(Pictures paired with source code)

******************************

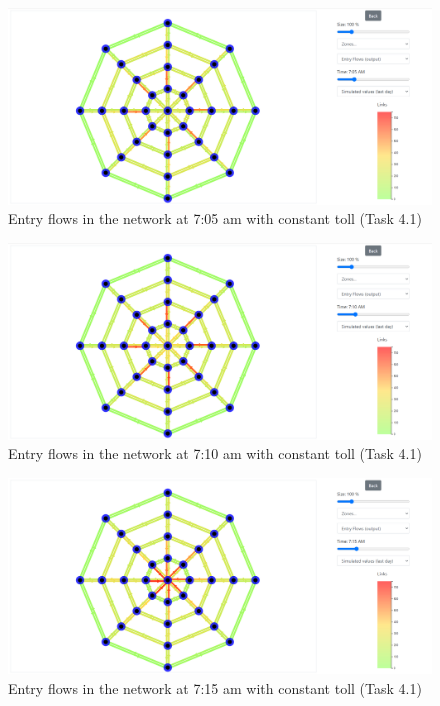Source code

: \documentclass[a4paper, 12pt,oneside]{article}
\begin{document}
\begin{minipage}[c]{0.5\textwidth}
\begin{figure}[H]
    \centering
    \includegraphics[width=1\textwidth]{Images/Step4/results_on_network__task4.1_705am.png}
    \caption{Entry flows in the network at 7:05 am with constant toll (Task 4.1)}
    \label{fig:Entry flows in the network at 7:05 am with constant toll (Task 4.1)}
\end{figure}
\end{minipage}
\begin{minipage}[c]{0.5\textwidth}
\begin{figure}[H]
    \centering
    \includegraphics[width=1\textwidth]{Images/Step4/results_on_network__task4.1_710am.png}
    \caption{Entry flows in the network at 7:10 am with constant toll (Task 4.1)}
    \label{fig:Entry flows in the network at 7:10 am with constant toll (Task 4.1)}
\end{figure}
\end{minipage}
\begin{minipage}[c]{0.5\textwidth}
\begin{figure}[H]
    \centering
    \includegraphics[width=1\textwidth]{Images/Step4/results_on_network__task4.1_715am.png}
    \caption{Entry flows in the network at 7:15 am with constant toll (Task 4.1)}
    \label{fig:Entry flows in the network at 7:15 am with constant toll (Task 4.1)}
\end{figure}
\end{minipage}
\end{document}
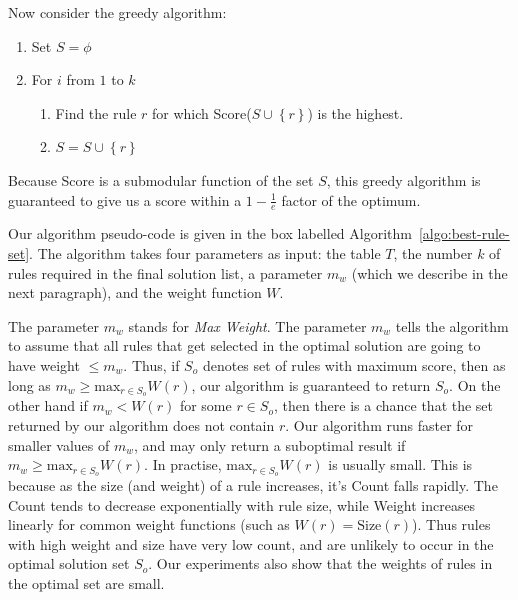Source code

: \documentclass{sig-alternate}
\begin{document}
Now consider the greedy algorithm:

\begin{framed}
\begin{enumerate}
\item Set $S = \phi$
\item For $i$ from $1$ to $k$
\begin{enumerate}
\item Find the rule $r$ for which Score($S \cup \left\lbrace r \right\rbrace$) is the highest.
\item $S = S \cup \left\lbrace r \right\rbrace$
\end{enumerate}
\end{enumerate}
\end{framed}

Because Score is a submodular function of the set $S$, this greedy algorithm is guaranteed to give us a score within a $1 - \frac{1}{e}$ factor of the optimum. 

Our algorithm pseudo-code is given in the box labelled Algorithm~\ref{algo:best-rule-set}. The algorithm takes four parameters as input: the table $T$, the number $k$ of rules required in the final solution list, a parameter $m_w$ (which we describe in the next paragraph), and the weight function $W$. 

The parameter $m_w$ stands for \textit{Max Weight}. The parameter $m_w$ tells the algorithm to assume that all rules that get selected in the optimal solution are going to have weight $\leq m_w$. Thus, if $S_o$ denotes set of rules with maximum score, then as long as $m_w \geq \textrm{max}_{r \in S_o}W(r)$, our algorithm is guaranteed to return $S_o$. On the other hand if $m_w < W(r)$ for some $r \in S_o$, then there is a chance that the set returned by our algorithm does not contain $r$. Our algorithm runs faster for smaller values of $m_w$, and may only return a suboptimal result if $m_w \geq \textrm{max}_{r \in S_o}W(r)$. In practise, $\textrm{max}_{r \in S_o}W(r)$ is usually small. This is because as the size (and weight) of a rule increases, it's Count falls rapidly. The Count tends to decrease exponentially with rule size, while Weight increases linearly for common weight functions (such as $W(r) = \text{Size}(r)$). Thus rules with high weight and size have very low count, and are unlikely to occur in the optimal solution set $S_o$. Our experiments also show that the weights of rules in the optimal set are small.

\end{document}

******************************

• Your goal:
Out of the records above, pull the lines that include the word "Images".

• Solution below:
    \includegraphics[width=1\textwidth]{Images/Step4/results_on_network__task4.1_705am.png}
    \includegraphics[width=1\textwidth]{Images/Step4/results_on_network__task4.1_710am.png}
    \includegraphics[width=1\textwidth]{Images/Step4/results_on_network__task4.1_715am.png}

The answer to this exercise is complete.